_What this task involves_
Pick out the lines below with "Deployment" and list them.

(Data)

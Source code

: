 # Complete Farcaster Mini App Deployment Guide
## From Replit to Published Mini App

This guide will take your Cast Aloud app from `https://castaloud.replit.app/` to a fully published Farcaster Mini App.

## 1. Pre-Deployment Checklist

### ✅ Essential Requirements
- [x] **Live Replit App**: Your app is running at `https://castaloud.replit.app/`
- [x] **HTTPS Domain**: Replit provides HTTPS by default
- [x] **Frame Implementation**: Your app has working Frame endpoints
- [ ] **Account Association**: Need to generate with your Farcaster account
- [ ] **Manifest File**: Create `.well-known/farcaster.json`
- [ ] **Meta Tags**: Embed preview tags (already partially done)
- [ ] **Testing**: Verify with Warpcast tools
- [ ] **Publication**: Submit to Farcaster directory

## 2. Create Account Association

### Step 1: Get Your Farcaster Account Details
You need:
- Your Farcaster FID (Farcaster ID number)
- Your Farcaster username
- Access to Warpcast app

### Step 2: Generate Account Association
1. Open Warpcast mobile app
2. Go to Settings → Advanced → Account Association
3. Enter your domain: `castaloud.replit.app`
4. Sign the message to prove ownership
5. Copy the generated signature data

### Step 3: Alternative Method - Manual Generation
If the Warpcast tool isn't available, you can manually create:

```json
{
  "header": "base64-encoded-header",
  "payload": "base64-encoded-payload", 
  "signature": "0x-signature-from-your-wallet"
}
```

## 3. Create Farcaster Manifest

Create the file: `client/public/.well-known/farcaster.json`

(End Data)

_Your response_
: # Complete Farcaster Mini App Deployment Guide
## 1. Pre-Deployment Checklist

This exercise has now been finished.